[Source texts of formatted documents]
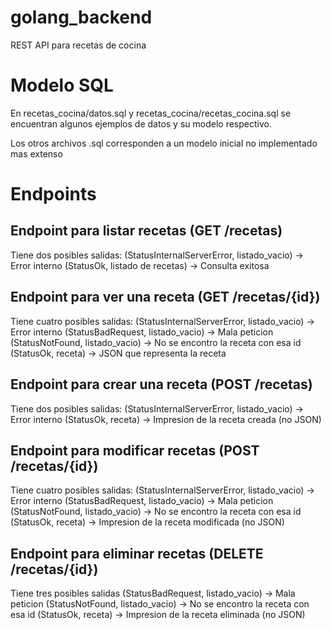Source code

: # golang_backend
REST API para recetas de cocina

# Modelo SQL
En recetas_cocina/datos.sql y recetas_cocina/recetas_cocina.sql se encuentran algunos ejemplos de datos y su modelo respectivo.

Los otros archivos .sql corresponden a un modelo inicial no implementado mas extenso

# Endpoints

## Endpoint para listar recetas  (GET /recetas)
Tiene dos posibles salidas:
(StatusInternalServerError, listado_vacio) -> Error interno
(StatusOk, listado de recetas) -> Consulta exitosa

## Endpoint para ver una receta  (GET /recetas/{id})
Tiene cuatro posibles salidas:
(StatusInternalServerError, listado_vacio) -> Error interno
(StatusBadRequest, listado_vacio) -> Mala peticion
(StatusNotFound, listado_vacio) -> No se encontro la receta con esa id
(StatusOk, receta) -> JSON que representa la receta

## Endpoint para crear una receta (POST /recetas)
Tiene dos posibles salidas:
(StatusInternalServerError, listado_vacio) -> Error interno
(StatusOk, receta) -> Impresion de la receta creada (no JSON)

## Endpoint para modificar recetas (POST /recetas/{id})
Tiene cuatro posibles salidas:
(StatusInternalServerError, listado_vacio) -> Error interno
(StatusBadRequest, listado_vacio) -> Mala peticion
(StatusNotFound, listado_vacio) -> No se encontro la receta con esa id
(StatusOk, receta) -> Impresion de la receta modificada (no JSON)

## Endpoint para eliminar recetas (DELETE /recetas/{id})
Tiene tres posibles salidas
(StatusBadRequest, listado_vacio) -> Mala peticion
(StatusNotFound, listado_vacio) -> No se encontro la receta con esa id
(StatusOk, receta) -> Impresion de la receta eliminada (no JSON)



   

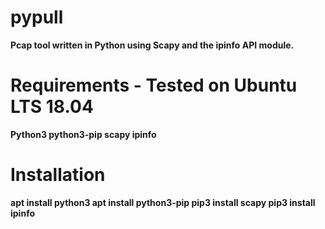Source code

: # pypull
<strong><b>Pcap tool written in Python using Scapy and the ipinfo API module.</b></strong>
# Requirements - Tested on Ubuntu LTS 18.04
<strong><b>
 Python3
 python3-pip
 scapy
 ipinfo 
  
</b></strong>
# Installation
<strong><b>
 apt install python3
 apt install python3-pip
 pip3 install scapy
 pip3 install ipinfo
</b></strong>
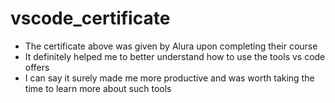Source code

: # vscode_certificate
+ The certificate above was given by Alura upon completing their course
+ It definitely helped me to better understand how to use the tools vs code offers
+ I can say it surely made me more productive and was worth taking the time to learn more about such tools   
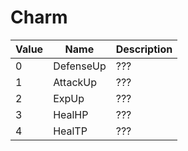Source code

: # Charm

|Value|Name|Description|
|-----|----|-----------|
|0|DefenseUp|???|
|1|AttackUp|???|
|2|ExpUp|???|
|3|HealHP|???|
|4|HealTP|???|
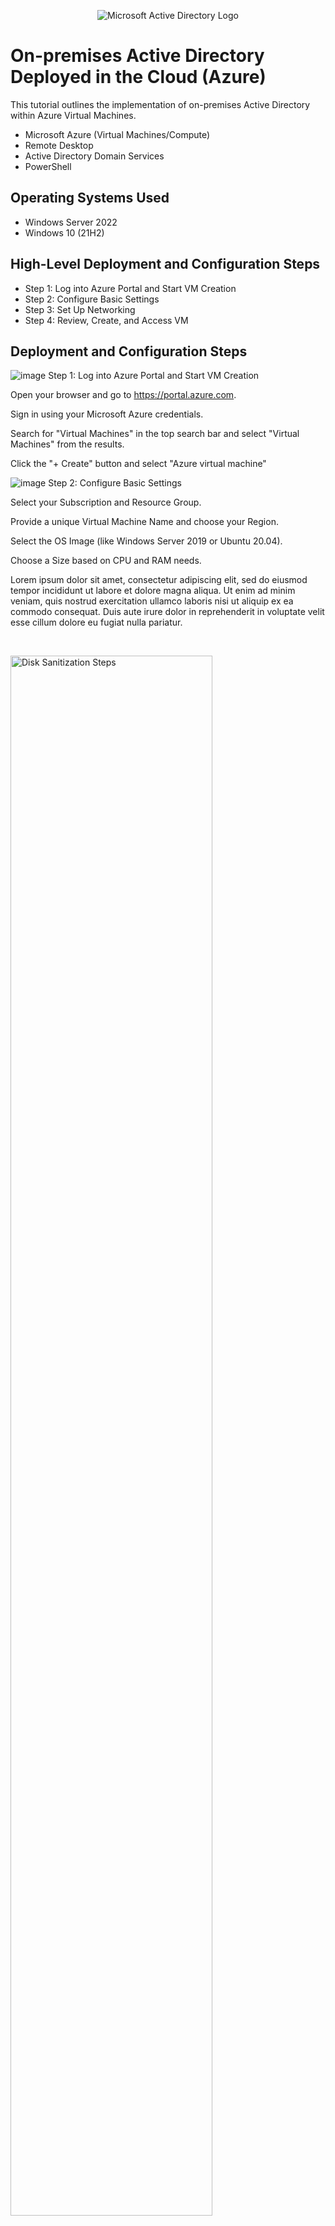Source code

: <p align="center">
<img src="https://i.imgur.com/pU5A58S.png" alt="Microsoft Active Directory Logo"/>
</p>

<h1>On-premises Active Directory Deployed in the Cloud (Azure)</h1>
This tutorial outlines the implementation of on-premises Active Directory within Azure Virtual Machines.<br />



- Microsoft Azure (Virtual Machines/Compute)
- Remote Desktop
- Active Directory Domain Services
- PowerShell

<h2>Operating Systems Used </h2>

- Windows Server 2022
- Windows 10 (21H2)

<h2>High-Level Deployment and Configuration Steps</h2>

- Step 1: Log into Azure Portal and Start VM Creation
- Step 2: Configure Basic Settings
- Step 3: Set Up Networking
- Step 4:  Review, Create, and Access VM
  

<h2>Deployment and Configuration Steps</h2>

![image](https://github.com/user-attachments/assets/facec423-5635-4530-aa18-0e5396a0c7ce)
Step 1: Log into Azure Portal and Start VM Creation

Open your browser and go to https://portal.azure.com.

Sign in using your Microsoft Azure credentials.

Search for "Virtual Machines" in the top search bar and select "Virtual Machines" from the results.

Click the "+ Create" button and select "Azure virtual machine"




![image](https://github.com/user-attachments/assets/85145b03-cfb4-48e4-9307-e8529ce623b0)
Step 2: Configure Basic Settings

Select your Subscription and Resource Group.

Provide a unique Virtual Machine Name and choose your Region.

Select the OS Image (like Windows Server 2019 or Ubuntu 20.04).

Choose a Size based on CPU and RAM needs.


Lorem ipsum dolor sit amet, consectetur adipiscing elit, sed do eiusmod tempor incididunt ut labore et dolore magna aliqua. Ut enim ad minim veniam, quis nostrud exercitation ullamco laboris nisi ut aliquip ex ea commodo consequat. Duis aute irure dolor in reprehenderit in voluptate velit esse cillum dolore eu fugiat nulla pariatur.
</p>
<br />

<p>
<img src="https://i.imgur.com/DJmEXEB.png" height="80%" width="80%" alt="Disk Sanitization Steps"/>
</p>
<p>
Lorem ipsum dolor sit amet, consectetur adipiscing elit, sed do eiusmod tempor incididunt ut labore et dolore magna aliqua. Ut enim ad minim veniam, quis nostrud exercitation ullamco laboris nisi ut aliquip ex ea commodo consequat. Duis aute irure dolor in reprehenderit in voluptate velit esse cillum dolore eu fugiat nulla pariatur.
</p>
<br />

Problem to solve: Drop the images and transcribe the entries above exactly.

Output of the exercise:
Source code

: # golang_backend
REST API para recetas de cocina

# Modelo SQL
En recetas_cocina/datos.sql y recetas_cocina/recetas_cocina.sql se encuentran algunos ejemplos de datos y su modelo respectivo.

Los otros archivos .sql corresponden a un modelo inicial no implementado mas extenso

# Endpoints

## Endpoint para listar recetas  (GET /recetas)
Tiene dos posibles salidas:
(StatusInternalServerError, listado_vacio) -> Error interno
(StatusOk, listado de recetas) -> Consulta exitosa

## Endpoint para ver una receta  (GET /recetas/{id})
Tiene cuatro posibles salidas:
(StatusInternalServerError, listado_vacio) -> Error interno
(StatusBadRequest, listado_vacio) -> Mala peticion
(StatusNotFound, listado_vacio) -> No se encontro la receta con esa id
(StatusOk, receta) -> JSON que representa la receta

## Endpoint para crear una receta (POST /recetas)
Tiene dos posibles salidas:
(StatusInternalServerError, listado_vacio) -> Error interno
(StatusOk, receta) -> Impresion de la receta creada (no JSON)

## Endpoint para modificar recetas (POST /recetas/{id})
Tiene cuatro posibles salidas:
(StatusInternalServerError, listado_vacio) -> Error interno
(StatusBadRequest, listado_vacio) -> Mala peticion
(StatusNotFound, listado_vacio) -> No se encontro la receta con esa id
(StatusOk, receta) -> Impresion de la receta modificada (no JSON)

## Endpoint para eliminar recetas (DELETE /recetas/{id})
Tiene tres posibles salidas
(StatusBadRequest, listado_vacio) -> Mala peticion
(StatusNotFound, listado_vacio) -> No se encontro la receta con esa id
(StatusOk, receta) -> Impresion de la receta eliminada (no JSON)



   

Source code

: # pypull
<strong><b>Pcap tool written in Python using Scapy and the ipinfo API module.</b></strong>
# Requirements - Tested on Ubuntu LTS 18.04
<strong><b>
 Python3
 python3-pip
 scapy
 ipinfo 
  
</b></strong>
# Installation
<strong><b>
 apt install python3
 apt install python3-pip
 pip3 install scapy
 pip3 install ipinfo
</b></strong>
Source code

: # vscode_certificate
+ The certificate above was given by Alura upon completing their course
+ It definitely helped me to better understand how to use the tools vs code offers
+ I can say it surely made me more productive and was worth taking the time to learn more about such tools   
Source code

: # Charm

|Value|Name|Description|
|-----|----|-----------|
|0|DefenseUp|???|
|1|AttackUp|???|
|2|ExpUp|???|
|3|HealHP|???|
|4|HealTP|???|
Source code

: <p align="center">
<img src="https://i.imgur.com/pU5A58S.png" alt="Microsoft Active Directory Logo"/>
</p>

<h1>On-premises Active Directory Deployed in the Cloud (Azure)</h1>
This tutorial outlines the implementation of on-premises Active Directory within Azure Virtual Machines.<br />



- Microsoft Azure (Virtual Machines/Compute)
- Remote Desktop
- Active Directory Domain Services
- PowerShell

<h2>Operating Systems Used </h2>

- Windows Server 2022
- Windows 10 (21H2)

<h2>High-Level Deployment and Configuration Steps</h2>

- Step 1: Log into Azure Portal and Start VM Creation
- Step 2: Configure Basic Settings
- Step 3: Set Up Networking
- Step 4:  Review, Create, and Access VM
  

<h2>Deployment and Configuration Steps</h2>

![image](https://github.com/user-attachments/assets/facec423-5635-4530-aa18-0e5396a0c7ce)
Step 1: Log into Azure Portal and Start VM Creation

Open your browser and go to https://portal.azure.com.

Sign in using your Microsoft Azure credentials.

Search for "Virtual Machines" in the top search bar and select "Virtual Machines" from the results.

Click the "+ Create" button and select "Azure virtual machine"




![image](https://github.com/user-attachments/assets/85145b03-cfb4-48e4-9307-e8529ce623b0)
Step 2: Configure Basic Settings

Select your Subscription and Resource Group.

Provide a unique Virtual Machine Name and choose your Region.

Select the OS Image (like Windows Server 2019 or Ubuntu 20.04).

Choose a Size based on CPU and RAM needs.


Lorem ipsum dolor sit amet, consectetur adipiscing elit, sed do eiusmod tempor incididunt ut labore et dolore magna aliqua. Ut enim ad minim veniam, quis nostrud exercitation ullamco laboris nisi ut aliquip ex ea commodo consequat. Duis aute irure dolor in reprehenderit in voluptate velit esse cillum dolore eu fugiat nulla pariatur.
</p>
<br />

<p>
<img src="https://i.imgur.com/DJmEXEB.png" height="80%" width="80%" alt="Disk Sanitization Steps"/>
</p>
<p>
Lorem ipsum dolor sit amet, consectetur adipiscing elit, sed do eiusmod tempor incididunt ut labore et dolore magna aliqua. Ut enim ad minim veniam, quis nostrud exercitation ullamco laboris nisi ut aliquip ex ea commodo consequat. Duis aute irure dolor in reprehenderit in voluptate velit esse cillum dolore eu fugiat nulla pariatur.
</p>
<br />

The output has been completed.